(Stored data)
════════════════
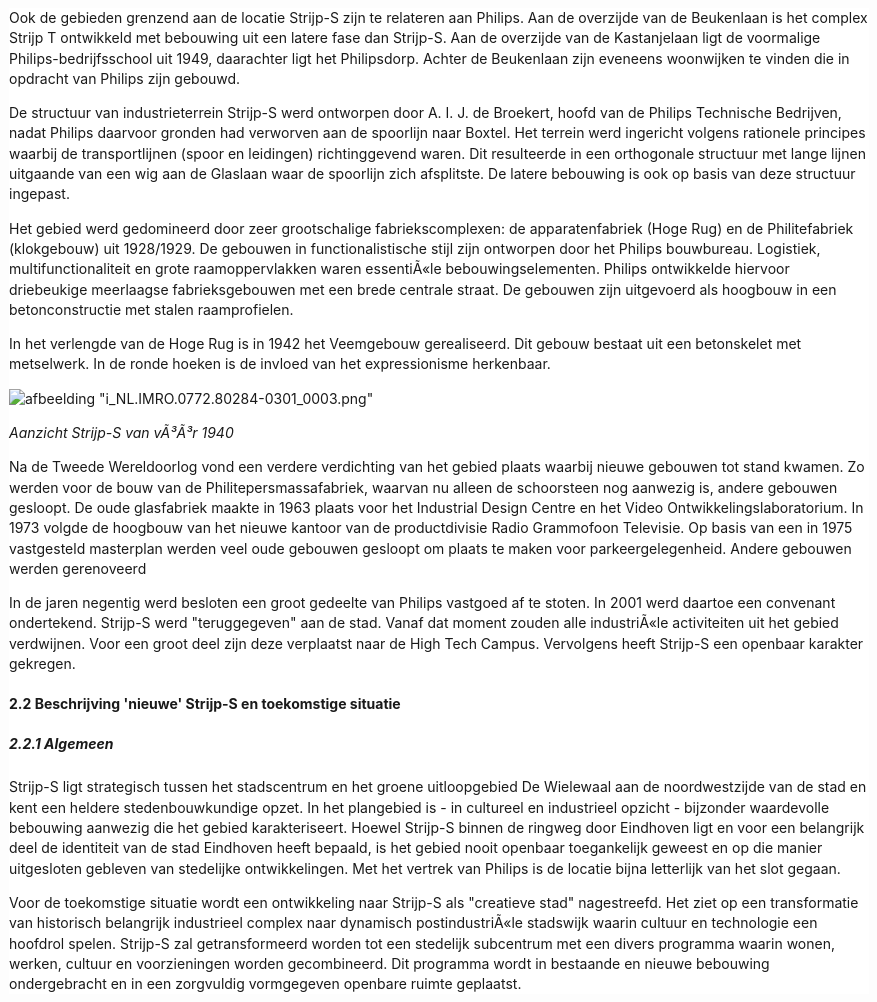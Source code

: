 Ook de gebieden grenzend aan de locatie Strijp\-S zijn te relateren aan Philips. Aan de overzijde van de Beukenlaan is het complex Strijp T ontwikkeld met bebouwing uit een latere fase dan Strijp\-S. Aan de overzijde van de Kastanjelaan ligt de voormalige Philips\-bedrijfsschool uit 1949, daarachter ligt het Philipsdorp. Achter de Beukenlaan zijn eveneens woonwijken te vinden die in opdracht van Philips zijn gebouwd.

De structuur van industrieterrein Strijp\-S werd ontworpen door A. I. J. de Broekert, hoofd van de Philips Technische Bedrijven, nadat Philips daarvoor gronden had verworven aan de spoorlijn naar Boxtel. Het terrein werd ingericht volgens rationele principes waarbij de transportlijnen (spoor en leidingen) richtinggevend waren. Dit resulteerde in een orthogonale structuur met lange lijnen uitgaande van een wig aan de Glaslaan waar de spoorlijn zich afsplitste. De latere bebouwing is ook op basis van deze structuur ingepast.

Het gebied werd gedomineerd door zeer grootschalige fabriekscomplexen: de apparatenfabriek (Hoge Rug) en de Philitefabriek (klokgebouw) uit 1928/1929\. De gebouwen in functionalistische stijl zijn ontworpen door het Philips bouwbureau. Logistiek, multifunctionaliteit en grote raamoppervlakken waren essentiÃ«le bebouwingselementen. Philips ontwikkelde hiervoor driebeukige meerlaagse fabrieksgebouwen met een brede centrale straat. De gebouwen zijn uitgevoerd als hoogbouw in een betonconstructie met stalen raamprofielen.

In het verlengde van de Hoge Rug is in 1942 het Veemgebouw gerealiseerd. Dit gebouw bestaat uit een betonskelet met metselwerk. In de ronde hoeken is de invloed van het expressionisme herkenbaar.

![afbeelding "i_NL.IMRO.0772.80284-0301_0003.png"](i_NL.IMRO.0772.80284-0301_0003.png)

*Aanzicht Strijp\-S van vÃ³Ã³r 1940*

Na de Tweede Wereldoorlog vond een verdere verdichting van het gebied plaats waarbij nieuwe gebouwen tot stand kwamen. Zo werden voor de bouw van de Philitepersmassafabriek, waarvan nu alleen de schoorsteen nog aanwezig is, andere gebouwen gesloopt. De oude glasfabriek maakte in 1963 plaats voor het Industrial Design Centre en het Video Ontwikkelingslaboratorium. In 1973 volgde de hoogbouw van het nieuwe kantoor van de productdivisie Radio Grammofoon Televisie. Op basis van een in 1975 vastgesteld masterplan werden veel oude gebouwen gesloopt om plaats te maken voor parkeergelegenheid. Andere gebouwen werden gerenoveerd

In de jaren negentig werd besloten een groot gedeelte van Philips vastgoed af te stoten. In 2001 werd daartoe een convenant ondertekend. Strijp\-S werd "teruggegeven" aan de stad. Vanaf dat moment zouden alle industriÃ«le activiteiten uit het gebied verdwijnen. Voor een groot deel zijn deze verplaatst naar de High Tech Campus. Vervolgens heeft Strijp\-S een openbaar karakter gekregen.

#### 2\.2 Beschrijving 'nieuwe' Strijp\-S en toekomstige situatie

##### 2\.2\.1 Algemeen

Strijp\-S ligt strategisch tussen het stadscentrum en het groene uitloopgebied De Wielewaal aan de noordwestzijde van de stad en kent een heldere stedenbouwkundige opzet. In het plangebied is \- in cultureel en industrieel opzicht \- bijzonder waardevolle bebouwing aanwezig die het gebied karakteriseert. Hoewel Strijp\-S binnen de ringweg door Eindhoven ligt en voor een belangrijk deel de identiteit van de stad Eindhoven heeft bepaald, is het gebied nooit openbaar toegankelijk geweest en op die manier uitgesloten gebleven van stedelijke ontwikkelingen. Met het vertrek van Philips is de locatie bijna letterlijk van het slot gegaan.

Voor de toekomstige situatie wordt een ontwikkeling naar Strijp\-S als "creatieve stad" nagestreefd. Het ziet op een transformatie van historisch belangrijk industrieel complex naar dynamisch postindustriÃ«le stadswijk waarin cultuur en technologie een hoofdrol spelen. Strijp\-S zal getransformeerd worden tot een stedelijk subcentrum met een divers programma waarin wonen, werken, cultuur en voorzieningen worden gecombineerd. Dit programma wordt in bestaande en nieuwe bebouwing ondergebracht en in een zorgvuldig vormgegeven openbare ruimte geplaatst.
════════════════
• _EXERCISE GOAL_: Please retype the data exactly, but do not carry over any picture.

• _RESPONSE_:
Source code

: Ook de gebieden grenzend aan de locatie Strijp\-S zijn te relateren aan Philips. Aan de overzijde van de Beukenlaan is het complex Strijp T ontwikkeld met bebouwing uit een latere fase dan Strijp\-S. Aan de overzijde van de Kastanjelaan ligt de voormalige Philips\-bedrijfsschool uit 1949, daarachter ligt het Philipsdorp. Achter de Beukenlaan zijn eveneens woonwijken te vinden die in opdracht van Philips zijn gebouwd.

De structuur van industrieterrein Strijp\-S werd ontworpen door A. I. J. de Broekert, hoofd van de Philips Technische Bedrijven, nadat Philips daarvoor gronden had verworven aan de spoorlijn naar Boxtel. Het terrein werd ingericht volgens rationele principes waarbij de transportlijnen (spoor en leidingen) richtinggevend waren. Dit resulteerde in een orthogonale structuur met lange lijnen uitgaande van een wig aan de Glaslaan waar de spoorlijn zich afsplitste. De latere bebouwing is ook op basis van deze structuur ingepast.

Het gebied werd gedomineerd door zeer grootschalige fabriekscomplexen: de apparatenfabriek (Hoge Rug) en de Philitefabriek (klokgebouw) uit 1928/1929\. De gebouwen in functionalistische stijl zijn ontworpen door het Philips bouwbureau. Logistiek, multifunctionaliteit en grote raamoppervlakken waren essentiÃ«le bebouwingselementen. Philips ontwikkelde hiervoor driebeukige meerlaagse fabrieksgebouwen met een brede centrale straat. De gebouwen zijn uitgevoerd als hoogbouw in een betonconstructie met stalen raamprofielen.

In het verlengde van de Hoge Rug is in 1942 het Veemgebouw gerealiseerd. Dit gebouw bestaat uit een betonskelet met metselwerk. In de ronde hoeken is de invloed van het expressionisme herkenbaar.

![afbeelding "i_NL.IMRO.0772.80284-0301_0003.png"](i_NL.IMRO.0772.80284-0301_0003.png)

*Aanzicht Strijp\-S van vÃ³Ã³r 1940*

Na de Tweede Wereldoorlog vond een verdere verdichting van het gebied plaats waarbij nieuwe gebouwen tot stand kwamen. Zo werden voor de bouw van de Philitepersmassafabriek, waarvan nu alleen de schoorsteen nog aanwezig is, andere gebouwen gesloopt. De oude glasfabriek maakte in 1963 plaats voor het Industrial Design Centre en het Video Ontwikkelingslaboratorium. In 1973 volgde de hoogbouw van het nieuwe kantoor van de productdivisie Radio Grammofoon Televisie. Op basis van een in 1975 vastgesteld masterplan werden veel oude gebouwen gesloopt om plaats te maken voor parkeergelegenheid. Andere gebouwen werden gerenoveerd

In de jaren negentig werd besloten een groot gedeelte van Philips vastgoed af te stoten. In 2001 werd daartoe een convenant ondertekend. Strijp\-S werd "teruggegeven" aan de stad. Vanaf dat moment zouden alle industriÃ«le activiteiten uit het gebied verdwijnen. Voor een groot deel zijn deze verplaatst naar de High Tech Campus. Vervolgens heeft Strijp\-S een openbaar karakter gekregen.

#### 2\.2 Beschrijving 'nieuwe' Strijp\-S en toekomstige situatie

##### 2\.2\.1 Algemeen

Strijp\-S ligt strategisch tussen het stadscentrum en het groene uitloopgebied De Wielewaal aan de noordwestzijde van de stad en kent een heldere stedenbouwkundige opzet. In het plangebied is \- in cultureel en industrieel opzicht \- bijzonder waardevolle bebouwing aanwezig die het gebied karakteriseert. Hoewel Strijp\-S binnen de ringweg door Eindhoven ligt en voor een belangrijk deel de identiteit van de stad Eindhoven heeft bepaald, is het gebied nooit openbaar toegankelijk geweest en op die manier uitgesloten gebleven van stedelijke ontwikkelingen. Met het vertrek van Philips is de locatie bijna letterlijk van het slot gegaan.

Voor de toekomstige situatie wordt een ontwikkeling naar Strijp\-S als "creatieve stad" nagestreefd. Het ziet op een transformatie van historisch belangrijk industrieel complex naar dynamisch postindustriÃ«le stadswijk waarin cultuur en technologie een hoofdrol spelen. Strijp\-S zal getransformeerd worden tot een stedelijk subcentrum met een divers programma waarin wonen, werken, cultuur en voorzieningen worden gecombineerd. Dit programma wordt in bestaande en nieuwe bebouwing ondergebracht en in een zorgvuldig vormgegeven openbare ruimte geplaatst.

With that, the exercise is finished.